Dive Brief:
- Novartis reported that advanced breast cancer patients using its proposed CDK 4/6 inhibitor drug LEE011 (ribociclib) combined with Femara (letrozole) reduced the progression of the disease or death by 44% over letrozle alone, and reduced tumor shrinkage of at least 30% with at least half the women studied. The findings were reported over the weekend from the European Society of Medical Oncology conference in Copenhagen, Sweden.
- Results from the pivotal Phase 3 MONALEESA-2 trial show LEE011 plus letrozole significantly extended progression-free survival (PFS) compared to letrozole, as first-line treatment in postmenopausal women with hormone receptor positive, human epidermal factor receptor-2 negative (HR+HER2-) advanced or metastatic breast cancer.

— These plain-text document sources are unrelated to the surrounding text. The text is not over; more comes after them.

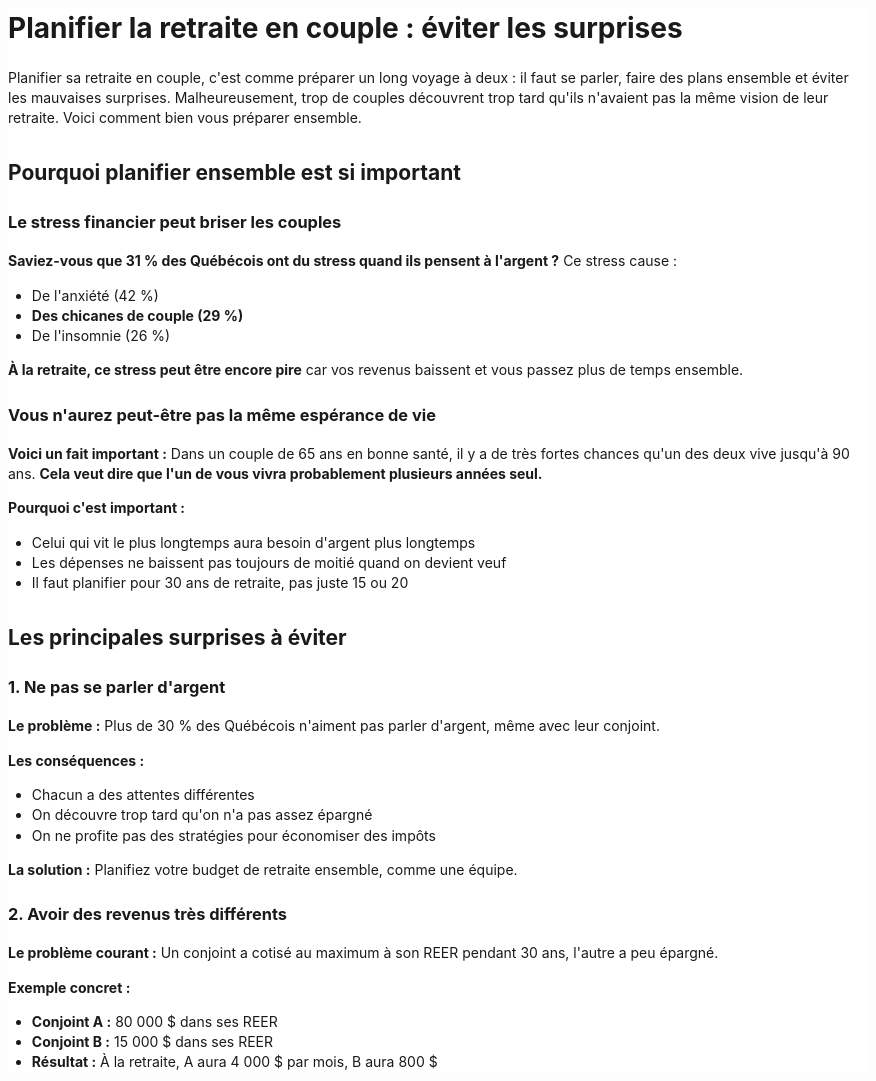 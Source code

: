 # Planifier la retraite en couple : éviter les surprises

Planifier sa retraite en couple, c'est comme préparer un long voyage à deux : il faut se parler, faire des plans ensemble et éviter les mauvaises surprises. Malheureusement, trop de couples découvrent trop tard qu'ils n'avaient pas la même vision de leur retraite. Voici comment bien vous préparer ensemble.

## Pourquoi planifier ensemble est si important

### Le stress financier peut briser les couples

**Saviez-vous que 31 % des Québécois ont du stress quand ils pensent à l'argent ?** Ce stress cause :
- De l'anxiété (42 %)
- **Des chicanes de couple (29 %)**
- De l'insomnie (26 %)

**À la retraite, ce stress peut être encore pire** car vos revenus baissent et vous passez plus de temps ensemble.

### Vous n'aurez peut-être pas la même espérance de vie

**Voici un fait important :** Dans un couple de 65 ans en bonne santé, il y a de très fortes chances qu'un des deux vive jusqu'à 90 ans. **Cela veut dire que l'un de vous vivra probablement plusieurs années seul.**

**Pourquoi c'est important :**
- Celui qui vit le plus longtemps aura besoin d'argent plus longtemps
- Les dépenses ne baissent pas toujours de moitié quand on devient veuf
- Il faut planifier pour 30 ans de retraite, pas juste 15 ou 20

## Les principales surprises à éviter

### 1. Ne pas se parler d'argent

**Le problème :** Plus de 30 % des Québécois n'aiment pas parler d'argent, même avec leur conjoint.

**Les conséquences :**
- Chacun a des attentes différentes
- On découvre trop tard qu'on n'a pas assez épargné
- On ne profite pas des stratégies pour économiser des impôts

**La solution :** Planifiez votre budget de retraite ensemble, comme une équipe.

### 2. Avoir des revenus très différents

**Le problème courant :** Un conjoint a cotisé au maximum à son REER pendant 30 ans, l'autre a peu épargné.

**Exemple concret :**
- **Conjoint A :** 80 000 $ dans ses REER
- **Conjoint B :** 15 000 $ dans ses REER
- **Résultat :** À la retraite, A aura 4 000 $ par mois, B aura 800 $
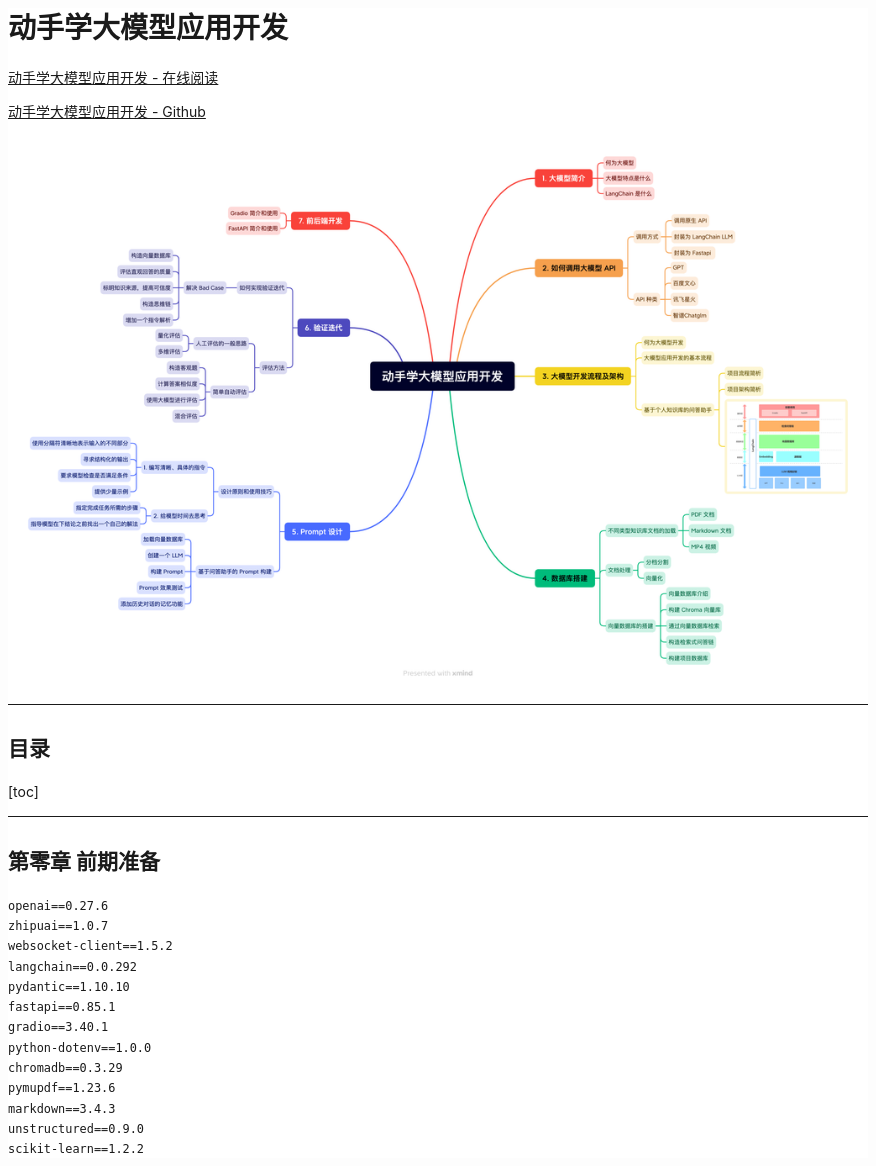 # 动手学大模型应用开发

[动手学大模型应用开发 - 在线阅读](https://datawhalechina.github.io/llm-universe/#/)

[动手学大模型应用开发 - Github](https://github.com/datawhalechina/llm-universe)

![](Pics/mind.png)

--------------------------------

## 目录
[toc]

------------------------------------------------


## 第零章 前期准备

```text
openai==0.27.6
zhipuai==1.0.7
websocket-client==1.5.2
langchain==0.0.292
pydantic==1.10.10
fastapi==0.85.1
gradio==3.40.1
python-dotenv==1.0.0
chromadb==0.3.29
pymupdf==1.23.6
markdown==3.4.3
unstructured==0.9.0
scikit-learn==1.2.2

```
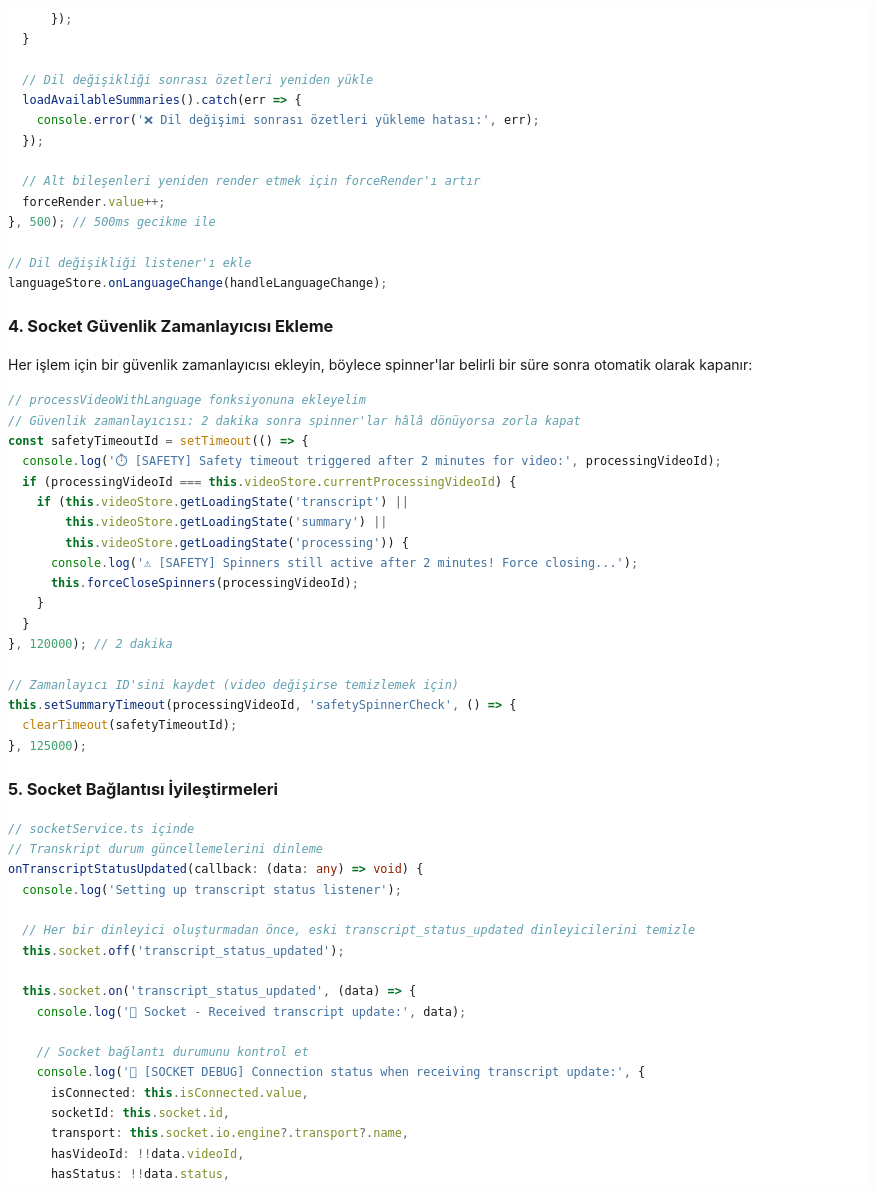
 ```javascript
      });
  }
  
  // Dil değişikliği sonrası özetleri yeniden yükle
  loadAvailableSummaries().catch(err => {
    console.error('❌ Dil değişimi sonrası özetleri yükleme hatası:', err);
  });
  
  // Alt bileşenleri yeniden render etmek için forceRender'ı artır
  forceRender.value++;
}, 500); // 500ms gecikme ile

// Dil değişikliği listener'ı ekle
languageStore.onLanguageChange(handleLanguageChange);
```

### 4. Socket Güvenlik Zamanlayıcısı Ekleme

Her işlem için bir güvenlik zamanlayıcısı ekleyin, böylece spinner'lar belirli bir süre sonra otomatik olarak kapanır:

```typescript
// processVideoWithLanguage fonksiyonuna ekleyelim
// Güvenlik zamanlayıcısı: 2 dakika sonra spinner'lar hâlâ dönüyorsa zorla kapat
const safetyTimeoutId = setTimeout(() => {
  console.log('⏱️ [SAFETY] Safety timeout triggered after 2 minutes for video:', processingVideoId);
  if (processingVideoId === this.videoStore.currentProcessingVideoId) {
    if (this.videoStore.getLoadingState('transcript') || 
        this.videoStore.getLoadingState('summary') || 
        this.videoStore.getLoadingState('processing')) {
      console.log('⚠️ [SAFETY] Spinners still active after 2 minutes! Force closing...');
      this.forceCloseSpinners(processingVideoId);
    }
  }
}, 120000); // 2 dakika

// Zamanlayıcı ID'sini kaydet (video değişirse temizlemek için)
this.setSummaryTimeout(processingVideoId, 'safetySpinnerCheck', () => {
  clearTimeout(safetyTimeoutId);
}, 125000);
```

### 5. Socket Bağlantısı İyileştirmeleri

```typescript
// socketService.ts içinde
// Transkript durum güncellemelerini dinleme
onTranscriptStatusUpdated(callback: (data: any) => void) {
  console.log('Setting up transcript status listener');
  
  // Her bir dinleyici oluşturmadan önce, eski transcript_status_updated dinleyicilerini temizle
  this.socket.off('transcript_status_updated');
  
  this.socket.on('transcript_status_updated', (data) => {
    console.log('📡 Socket - Received transcript update:', data);
    
    // Socket bağlantı durumunu kontrol et
    console.log('📡 [SOCKET DEBUG] Connection status when receiving transcript update:', {
      isConnected: this.isConnected.value,
      socketId: this.socket.id,
      transport: this.socket.io.engine?.transport?.name,
      hasVideoId: !!data.videoId,
      hasStatus: !!data.status,
``` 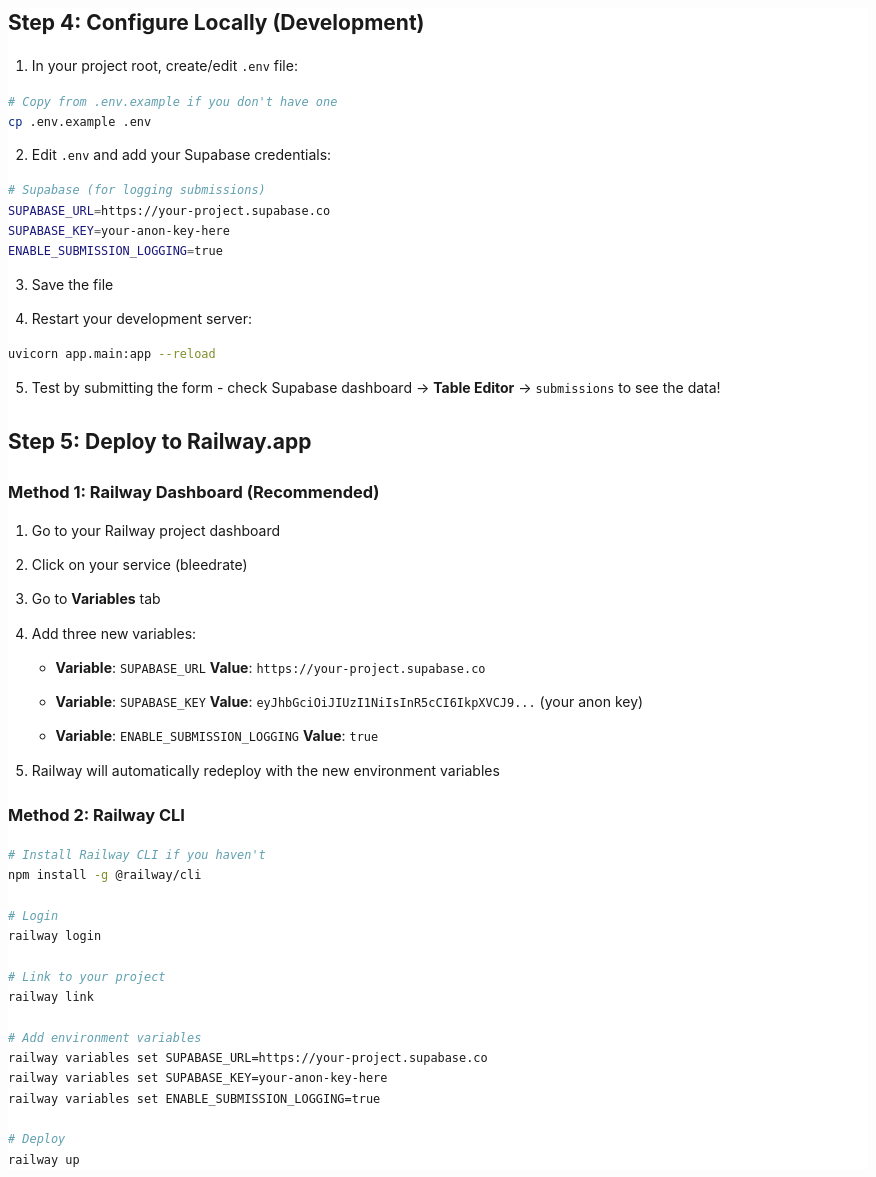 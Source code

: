 ## Step 4: Configure Locally (Development)

1. In your project root, create/edit `.env` file:
```bash
# Copy from .env.example if you don't have one
cp .env.example .env
```

2. Edit `.env` and add your Supabase credentials:
```bash
# Supabase (for logging submissions)
SUPABASE_URL=https://your-project.supabase.co
SUPABASE_KEY=your-anon-key-here
ENABLE_SUBMISSION_LOGGING=true
```

3. Save the file

4. Restart your development server:
```bash
uvicorn app.main:app --reload
```

5. Test by submitting the form - check Supabase dashboard → **Table Editor** → `submissions` to see the data!

## Step 5: Deploy to Railway.app

### Method 1: Railway Dashboard (Recommended)

1. Go to your Railway project dashboard
2. Click on your service (bleedrate)
3. Go to **Variables** tab
4. Add three new variables:
   - **Variable**: `SUPABASE_URL`
     **Value**: `https://your-project.supabase.co`
   
   - **Variable**: `SUPABASE_KEY`
     **Value**: `eyJhbGciOiJIUzI1NiIsInR5cCI6IkpXVCJ9...` (your anon key)
   
   - **Variable**: `ENABLE_SUBMISSION_LOGGING`
     **Value**: `true`

5. Railway will automatically redeploy with the new environment variables

### Method 2: Railway CLI

```bash
# Install Railway CLI if you haven't
npm install -g @railway/cli

# Login
railway login

# Link to your project
railway link

# Add environment variables
railway variables set SUPABASE_URL=https://your-project.supabase.co
railway variables set SUPABASE_KEY=your-anon-key-here
railway variables set ENABLE_SUBMISSION_LOGGING=true

# Deploy
railway up
```
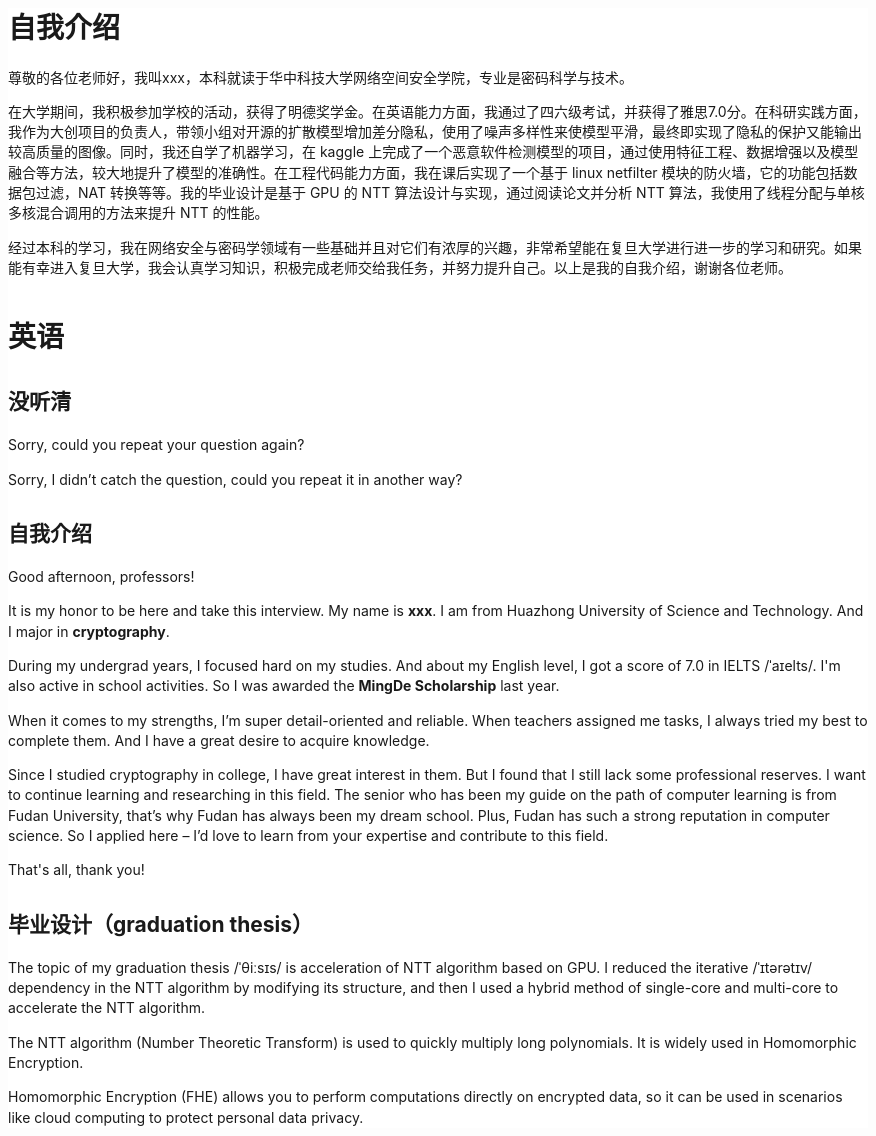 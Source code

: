 # 自我介绍

尊敬的各位老师好，我叫xxx，本科就读于华中科技大学网络空间安全学院，专业是密码科学与技术。

在大学期间，我积极参加学校的活动，获得了明德奖学金。在英语能力方面，我通过了四六级考试，并获得了雅思7.0分。在科研实践方面，我作为大创项目的负责人，带领小组对开源的扩散模型增加差分隐私，使用了噪声多样性来使模型平滑，最终即实现了隐私的保护又能输出较高质量的图像。同时，我还自学了机器学习，在 kaggle 上完成了一个恶意软件检测模型的项目，通过使用特征工程、数据增强以及模型融合等方法，较大地提升了模型的准确性。在工程代码能力方面，我在课后实现了一个基于 linux netfilter 模块的防火墙，它的功能包括数据包过滤，NAT 转换等等。我的毕业设计是基于 GPU 的 NTT 算法设计与实现，通过阅读论文并分析 NTT 算法，我使用了线程分配与单核多核混合调用的方法来提升 NTT 的性能。

经过本科的学习，我在网络安全与密码学领域有一些基础并且对它们有浓厚的兴趣，非常希望能在复旦大学进行进一步的学习和研究。如果能有幸进入复旦大学，我会认真学习知识，积极完成老师交给我任务，并努力提升自己。以上是我的自我介绍，谢谢各位老师。

# 英语

## 没听清

Sorry, could you repeat your question again?

Sorry, I didn’t catch the question, could you repeat it in another way?

## 自我介绍

Good afternoon, professors! 

It is my honor to be here and take this interview. My name is **xxx**. I am from Huazhong University of Science and Technology. And I major in **cryptography**.

During my undergrad years, I focused hard on my studies. And about my English level, I got a score of 7.0 in IELTS /ˈaɪelts/. I'm also active in school activities. So I was awarded the **MingDe Scholarship** last year. 

When it comes to my strengths, I’m super detail-oriented and reliable. When teachers assigned me tasks, I always tried my best to complete them. And I have a great desire to acquire knowledge.

Since I studied cryptography in college, I have great interest in them. But I found that I still lack some professional reserves. I want to continue learning and researching in this field. The senior who has been my guide on the path of computer learning is from Fudan University, that’s why Fudan has always been my dream school. Plus, Fudan has such a strong reputation in computer science. So I applied here – I’d love to learn from your expertise and contribute to this field.

That's all, thank you!

## 毕业设计（graduation thesis）

The topic of my graduation thesis /ˈθiːsɪs/ is acceleration of NTT algorithm based on GPU. I reduced the iterative /ˈɪtərətɪv/ dependency in the NTT algorithm by modifying its structure, and then I used a hybrid method of single-core and multi-core to accelerate the NTT algorithm.

The NTT algorithm (Number Theoretic Transform) is used to quickly multiply long polynomials. It is widely used in Homomorphic Encryption.

Homomorphic Encryption (FHE) allows you to perform computations directly on encrypted data, so it can be used in scenarios like cloud computing to protect personal data privacy.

- The findings may propel Novartis with its CDK 4/6 inhibitor to challenge other drugs in the field, especially Pfizer’s leading blockbuster cancer drug Ibrance (pabociclib), although analysts indicated it is still a longshot for the Swiss company to overtake the giant U.S.-based Pfizer, noting some questions about safety in the clinical trials.
Dive Insight:
The latest demonstration from Novartis’ CDK4/6 inhibitor shows once again it may be inching closer to better compete with Pfizer’s blockbuster inhibitor Ibrance in the $4 billion breast cancer market, but it may still not be there.
There’s still no doubt, however, that Novartis’ ribociclib is likely to play a bigger role in the company’s pipeline and give it a chance to have a bigger part of the $4 billion breast cancer market. Pfizer has had a first-to-market advantage, although, both Novartis and Eli Lilly have claimed that their respective CDK 4/6 inhibitors are best-in-class. Sales of Pfizer’s Ibrance were enhanced by strong results in the PALOMA-2 study presented in April.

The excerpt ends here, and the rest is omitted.